Cytowani w komunikacie prawnicy wskazali, że jeśli sąd zgodzi się z argumentami UWC, może unieważnić zgodę wydaną przez rząd w Ottawie.
Cytowany w komunikacie przewodniczący UWC Paul Grod nazwał decyzję Kanady „poważną pomyłką”. „W ostatnich dniach Światowy Kongres Ukraińców wspólnie z Kongresem Ukraińsko-Kanadyjskim zwracał się do rządu Kanady o odwołanie uchylenia decyzji przekazanej (firmie) Siemens Canada (pozwalającej na zwrot naprawionej turbiny do Nord Stream 1 do Niemiec); dotychczas nasze działania były bezowocne i nie pozostało nam nic innego niż podjąć działania prawne” - podkreślono w komunikacie.

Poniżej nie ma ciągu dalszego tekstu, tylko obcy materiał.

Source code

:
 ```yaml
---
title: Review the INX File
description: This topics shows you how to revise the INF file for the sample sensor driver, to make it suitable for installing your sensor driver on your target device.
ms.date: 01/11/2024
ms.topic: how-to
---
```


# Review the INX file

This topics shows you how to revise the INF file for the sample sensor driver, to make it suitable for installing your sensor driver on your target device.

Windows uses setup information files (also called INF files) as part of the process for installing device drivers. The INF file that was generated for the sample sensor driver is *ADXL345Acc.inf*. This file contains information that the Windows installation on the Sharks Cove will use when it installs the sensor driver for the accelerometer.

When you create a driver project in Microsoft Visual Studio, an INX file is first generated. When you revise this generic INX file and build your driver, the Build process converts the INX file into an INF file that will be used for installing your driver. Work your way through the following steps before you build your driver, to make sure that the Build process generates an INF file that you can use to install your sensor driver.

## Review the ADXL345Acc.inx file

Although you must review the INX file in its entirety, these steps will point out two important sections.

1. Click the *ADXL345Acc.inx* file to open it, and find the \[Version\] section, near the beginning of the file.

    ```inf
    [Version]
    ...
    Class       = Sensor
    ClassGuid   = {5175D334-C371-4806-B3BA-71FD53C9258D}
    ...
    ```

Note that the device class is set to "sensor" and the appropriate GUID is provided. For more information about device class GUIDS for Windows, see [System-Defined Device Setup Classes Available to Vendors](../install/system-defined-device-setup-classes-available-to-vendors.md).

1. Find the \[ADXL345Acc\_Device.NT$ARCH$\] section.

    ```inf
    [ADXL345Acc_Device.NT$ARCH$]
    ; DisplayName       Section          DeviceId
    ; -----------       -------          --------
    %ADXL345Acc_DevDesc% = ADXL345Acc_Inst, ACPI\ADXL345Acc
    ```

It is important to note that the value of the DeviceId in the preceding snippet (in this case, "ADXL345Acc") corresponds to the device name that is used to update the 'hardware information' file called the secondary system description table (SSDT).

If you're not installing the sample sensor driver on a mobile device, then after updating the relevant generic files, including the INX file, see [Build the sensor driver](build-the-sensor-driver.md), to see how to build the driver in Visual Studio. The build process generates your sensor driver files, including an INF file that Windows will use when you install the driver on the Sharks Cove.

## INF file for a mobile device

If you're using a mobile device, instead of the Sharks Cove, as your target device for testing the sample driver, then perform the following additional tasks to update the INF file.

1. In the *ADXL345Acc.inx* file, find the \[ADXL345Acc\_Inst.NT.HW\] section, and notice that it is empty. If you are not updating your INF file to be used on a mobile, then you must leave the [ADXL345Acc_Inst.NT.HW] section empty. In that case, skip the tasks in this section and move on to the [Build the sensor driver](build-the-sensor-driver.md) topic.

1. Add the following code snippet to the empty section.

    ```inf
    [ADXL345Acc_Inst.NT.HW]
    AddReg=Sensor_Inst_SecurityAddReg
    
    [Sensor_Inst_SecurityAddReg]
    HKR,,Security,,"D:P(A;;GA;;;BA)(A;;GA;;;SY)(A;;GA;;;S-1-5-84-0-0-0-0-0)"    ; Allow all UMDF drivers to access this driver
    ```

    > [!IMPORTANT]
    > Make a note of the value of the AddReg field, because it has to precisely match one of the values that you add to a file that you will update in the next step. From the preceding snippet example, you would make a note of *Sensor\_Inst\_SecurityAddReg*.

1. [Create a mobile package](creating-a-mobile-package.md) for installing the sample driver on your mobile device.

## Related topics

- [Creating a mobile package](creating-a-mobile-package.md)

Rząd w Ottawie, po naciskach ze strony Berlina, zapowiedział w sobotę, że zrobi wyjątek od sankcji wobec Rosji i odeśle serwisowaną w Kanadzie turbinę z powrotem do Niemiec. Minister zasobów naturalnych Kanady Jonathan Wilkinson wskazywał na obawy Niemiec i innych krajów europejskich, dotyczące m.in. zapewnienia ogrzewania zimą. Zwrot nastąpi na mocy specjalnego – czasowego i odwoływalnego - zezwolenia. Jednocześnie Kanada zapowiedziała dalsze sankcje wobec Rosji.
W poniedziałek Departament Stanu USA poparł decyzję Kanady w sprawie zwrotu turbiny do Niemiec, podkreślając w komunikacie, że pozwoli to “w krótkim terminie Niemcom i innym krajom Europy uzupełnić rezerwy gazu”, a jednocześnie - wskazano - trwają poszukiwania rozwiązań pozwalających uniezależnić kraje Europy od dostaw surowców energetycznych z Rosji.